PDA

View Full Version : Referral ID strings and referrer info.


Black_Knight
01-17-2005, 08:12 PM
Referral tracking is becoming an ever harder game with the growing obsession about (and misidentification of) spyware. A growing number of applications and plug-ins strip referrer info from HTTP headers sent by browsers, making the HTTP referrer less accurate by the day.

Using JavaScript to read the last entry in the browser history for the session would work, but of course, even this is sometimes blocked, and JavaScript is more often turned off than ever. It's less reliable than HTTP referrer info.

The search engines make it harder still. I mean that if you were to create dedicated landing pages to track source, you'd be creating duplicate content and splitting link popularity, and even the addition of a referrerID query string variable creates the same issues. Then on top of that lot, the spider goes and grabs one of those URLs and sends its traffic as some specific referrer it isn't.

Naturally, there are common workarounds of all kinds, but all have limitations.

The 'safest' method is naturally to block all urls that contain referrer info in the URL with the robots exclusion protocol. But that then discounts the links entirely which is incorrect for all parties, including the search engine which wants to accurately assess links.

The 'riskiest' method is to use server-side redirection for spiders, but that is technically cloaking and therefore against the stated guidelines, (thus the 'risk'), even though it is done partly in the search engine's own interest to provide the exact same content but without an erroneous referral ID in the URL.

In between options used to include using a link with a HREF attribute set to the url without referrer identification in the URL, while using a JavaScript 'onClick' event to provide JavaScript enabled browsers with a URL that included the referrer ID. However, as spiders gain the ability to index JavaScript based navigation, they could follow both versions (and get confused about the meaning), and spiders are very far from being the only user-agents that will have JavaScript disabled.

So what other solutions are available?

Do we need to sort out our own solution and then leave it to the search engines to catch up when they can?
e.g. We might all decide that we'd use a refID=somevalue; query string parameter, which the engines can then look at to see if they'd teach the spider to automatically strip out that one variable, or perhaps even change the value - refID=Google; or refID=Yahoo for instance.

Do we need to be petitioning the W3C to create a solution?
e.g. The creation of a new attribute for the anchor tag that need not be specified, but when it is has to send the base domain name to the server that the link URL is requested from.

What other solutions are there? Is the search engine marketing industry solid enough to start making demands and requesting specifications to make our work better and more efficient and effective?

Nacho
01-18-2005, 03:03 PM
Let's get this thread rolling . . . excellent post Ammon!

Robert_Charlton
01-18-2005, 04:27 PM
Excellent and important post. I think these concluding paragraphs point a direction that organizations like SMA might well consider....

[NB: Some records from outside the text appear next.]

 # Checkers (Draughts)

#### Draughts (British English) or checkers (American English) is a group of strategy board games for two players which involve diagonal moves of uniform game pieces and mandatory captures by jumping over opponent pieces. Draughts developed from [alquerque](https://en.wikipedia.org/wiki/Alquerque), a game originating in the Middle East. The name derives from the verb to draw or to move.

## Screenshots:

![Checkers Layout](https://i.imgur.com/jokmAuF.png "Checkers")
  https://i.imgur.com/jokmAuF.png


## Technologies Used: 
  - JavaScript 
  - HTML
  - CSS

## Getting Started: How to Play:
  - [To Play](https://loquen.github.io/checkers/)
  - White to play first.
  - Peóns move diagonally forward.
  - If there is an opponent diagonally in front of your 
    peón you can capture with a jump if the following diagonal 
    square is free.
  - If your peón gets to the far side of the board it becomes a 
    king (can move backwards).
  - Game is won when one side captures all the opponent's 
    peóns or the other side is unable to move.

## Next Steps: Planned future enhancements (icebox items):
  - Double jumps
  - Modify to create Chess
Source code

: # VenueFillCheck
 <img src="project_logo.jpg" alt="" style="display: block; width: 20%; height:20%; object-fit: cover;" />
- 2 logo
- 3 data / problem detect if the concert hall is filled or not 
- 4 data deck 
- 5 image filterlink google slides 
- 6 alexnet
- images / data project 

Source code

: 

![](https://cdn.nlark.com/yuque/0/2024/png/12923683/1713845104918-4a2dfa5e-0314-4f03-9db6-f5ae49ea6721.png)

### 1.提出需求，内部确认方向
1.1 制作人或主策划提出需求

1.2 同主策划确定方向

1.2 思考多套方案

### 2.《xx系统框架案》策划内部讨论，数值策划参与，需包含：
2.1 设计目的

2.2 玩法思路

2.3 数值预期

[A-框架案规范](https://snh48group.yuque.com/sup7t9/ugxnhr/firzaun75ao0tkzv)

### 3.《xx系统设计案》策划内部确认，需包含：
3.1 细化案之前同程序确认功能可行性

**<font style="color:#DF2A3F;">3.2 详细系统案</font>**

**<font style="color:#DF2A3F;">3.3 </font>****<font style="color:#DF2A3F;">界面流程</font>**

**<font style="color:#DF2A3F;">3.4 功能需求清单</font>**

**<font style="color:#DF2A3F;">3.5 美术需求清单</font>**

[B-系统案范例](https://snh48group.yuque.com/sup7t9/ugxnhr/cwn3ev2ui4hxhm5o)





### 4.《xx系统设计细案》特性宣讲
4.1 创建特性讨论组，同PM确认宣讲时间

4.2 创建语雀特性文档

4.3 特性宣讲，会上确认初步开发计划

Do we need to be petitioning the W3C to create a solution?
e.g. The creation of a new attribute for the anchor tag that need not be specified, but when it is has to send the base domain name to the server that the link URL is requested from.

What other solutions are there? Is the search engine marketing industry solid enough to start making demands and requesting specifications to make our work better and more efficient and effective?

One specific makes me think that this might be a politically contentious issue....

...and splitting link popularity...

It's not clear that webmasters, affiliates, and search engines would all want the same resolution. I agree that it is a problem that needs to be addressed, and the anchor text attribute seems to be a clean way to do it.

Black_Knight
01-18-2005, 06:02 PM
Thank you for your responses, gentlemen. I was beginning to wonder if I were the only one worried about the decreasing accuracy and value of referral info. :)

politically contentious issue
Of course.

Just as whether to include a feature like layers (invented by Netscape) into HTML is a political issue yet the W3C has to find what is best all-round, even though Microsoft are also contributors to the decision.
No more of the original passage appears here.